**Required action:**
Where a line of the entries holds the string "dois", copy that line.

[Saved data entries]

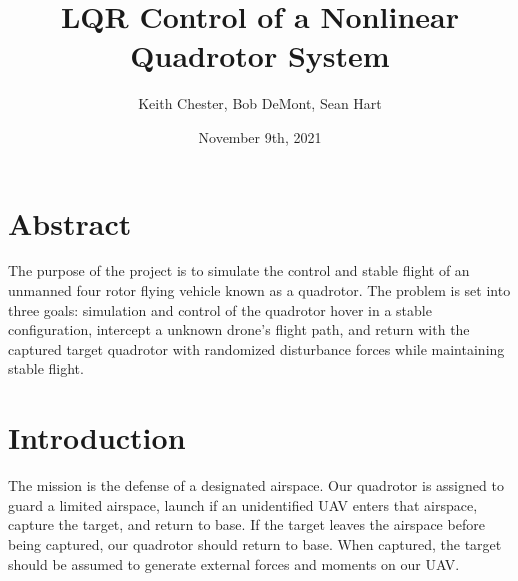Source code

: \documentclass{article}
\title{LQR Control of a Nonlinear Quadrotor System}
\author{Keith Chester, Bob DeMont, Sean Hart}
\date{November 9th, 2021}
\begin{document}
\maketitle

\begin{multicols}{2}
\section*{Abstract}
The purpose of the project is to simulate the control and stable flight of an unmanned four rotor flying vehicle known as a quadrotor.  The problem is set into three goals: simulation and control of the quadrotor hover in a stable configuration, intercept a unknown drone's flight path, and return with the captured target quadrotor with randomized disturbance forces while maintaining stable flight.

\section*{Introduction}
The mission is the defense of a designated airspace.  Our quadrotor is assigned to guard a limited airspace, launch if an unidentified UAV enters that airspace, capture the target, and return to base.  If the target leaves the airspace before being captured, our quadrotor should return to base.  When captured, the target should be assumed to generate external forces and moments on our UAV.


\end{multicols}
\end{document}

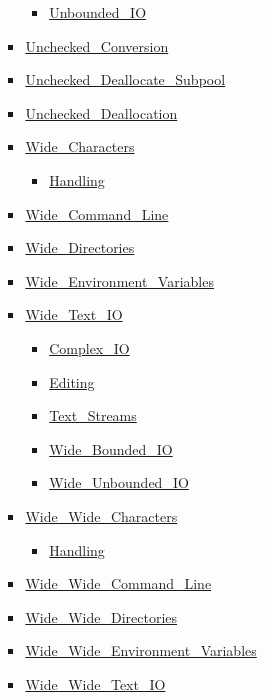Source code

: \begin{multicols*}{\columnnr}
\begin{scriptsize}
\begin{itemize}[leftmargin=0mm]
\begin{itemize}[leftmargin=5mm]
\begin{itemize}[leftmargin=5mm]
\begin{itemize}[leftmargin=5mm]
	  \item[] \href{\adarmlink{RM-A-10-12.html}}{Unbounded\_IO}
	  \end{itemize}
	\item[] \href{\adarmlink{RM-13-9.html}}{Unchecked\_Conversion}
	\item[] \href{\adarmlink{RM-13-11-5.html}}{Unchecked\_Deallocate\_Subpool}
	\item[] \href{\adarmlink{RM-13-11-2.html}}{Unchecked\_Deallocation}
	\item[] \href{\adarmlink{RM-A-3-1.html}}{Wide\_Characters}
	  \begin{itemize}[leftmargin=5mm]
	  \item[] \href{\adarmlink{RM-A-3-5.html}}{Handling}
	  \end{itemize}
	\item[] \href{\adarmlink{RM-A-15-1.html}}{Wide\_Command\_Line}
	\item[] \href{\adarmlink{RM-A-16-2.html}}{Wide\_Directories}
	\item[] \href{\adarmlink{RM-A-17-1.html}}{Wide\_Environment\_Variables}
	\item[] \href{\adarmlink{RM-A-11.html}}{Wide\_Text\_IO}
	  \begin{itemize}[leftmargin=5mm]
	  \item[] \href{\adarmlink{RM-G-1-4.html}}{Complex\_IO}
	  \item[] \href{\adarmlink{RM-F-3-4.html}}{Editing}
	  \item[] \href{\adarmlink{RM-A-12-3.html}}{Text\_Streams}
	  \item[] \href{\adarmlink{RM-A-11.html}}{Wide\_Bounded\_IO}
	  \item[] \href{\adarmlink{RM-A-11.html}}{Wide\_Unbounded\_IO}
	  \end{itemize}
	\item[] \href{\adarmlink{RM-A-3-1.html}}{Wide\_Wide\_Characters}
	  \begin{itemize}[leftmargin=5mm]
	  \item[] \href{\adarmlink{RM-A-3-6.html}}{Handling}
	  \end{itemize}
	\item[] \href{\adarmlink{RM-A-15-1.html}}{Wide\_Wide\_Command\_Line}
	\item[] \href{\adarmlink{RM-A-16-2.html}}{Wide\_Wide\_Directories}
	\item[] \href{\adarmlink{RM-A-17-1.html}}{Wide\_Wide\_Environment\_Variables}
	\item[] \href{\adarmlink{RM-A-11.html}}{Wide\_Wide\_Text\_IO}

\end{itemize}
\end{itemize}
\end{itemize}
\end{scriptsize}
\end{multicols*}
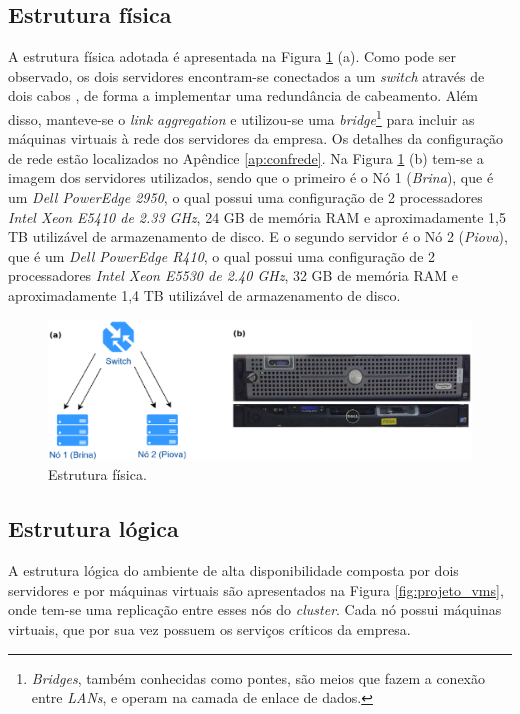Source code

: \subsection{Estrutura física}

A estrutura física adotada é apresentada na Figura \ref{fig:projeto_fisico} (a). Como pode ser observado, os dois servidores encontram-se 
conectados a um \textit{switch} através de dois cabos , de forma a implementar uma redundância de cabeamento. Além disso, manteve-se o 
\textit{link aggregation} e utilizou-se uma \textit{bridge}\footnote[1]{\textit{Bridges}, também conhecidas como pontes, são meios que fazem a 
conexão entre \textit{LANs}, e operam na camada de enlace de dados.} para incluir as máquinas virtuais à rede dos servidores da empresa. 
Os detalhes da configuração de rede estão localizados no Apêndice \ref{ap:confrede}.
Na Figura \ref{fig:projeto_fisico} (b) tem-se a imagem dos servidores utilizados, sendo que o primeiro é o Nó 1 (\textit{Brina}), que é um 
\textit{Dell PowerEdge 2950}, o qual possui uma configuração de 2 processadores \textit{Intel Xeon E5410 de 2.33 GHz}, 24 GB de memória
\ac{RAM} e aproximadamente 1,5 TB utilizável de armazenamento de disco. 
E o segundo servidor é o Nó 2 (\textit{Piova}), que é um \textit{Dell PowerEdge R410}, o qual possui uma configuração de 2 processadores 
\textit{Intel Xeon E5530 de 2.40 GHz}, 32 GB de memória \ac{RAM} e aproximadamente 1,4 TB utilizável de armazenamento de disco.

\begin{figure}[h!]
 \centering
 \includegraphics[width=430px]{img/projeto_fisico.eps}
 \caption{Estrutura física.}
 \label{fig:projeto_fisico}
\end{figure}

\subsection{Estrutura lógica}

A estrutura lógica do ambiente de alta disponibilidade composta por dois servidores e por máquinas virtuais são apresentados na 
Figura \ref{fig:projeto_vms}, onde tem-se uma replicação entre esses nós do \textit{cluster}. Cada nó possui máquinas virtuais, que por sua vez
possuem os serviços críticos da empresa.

**Answer for this exercise:**
A estrutura física adotada é apresentada na Figura \ref{fig:projeto_fisico} (a). Como pode ser observado, os dois servidores encontram-se 
conectados a um \textit{switch} através de dois cabos , de forma a implementar uma redundância de cabeamento. Além disso, manteve-se o 
A estrutura lógica do ambiente de alta disponibilidade composta por dois servidores e por máquinas virtuais são apresentados na 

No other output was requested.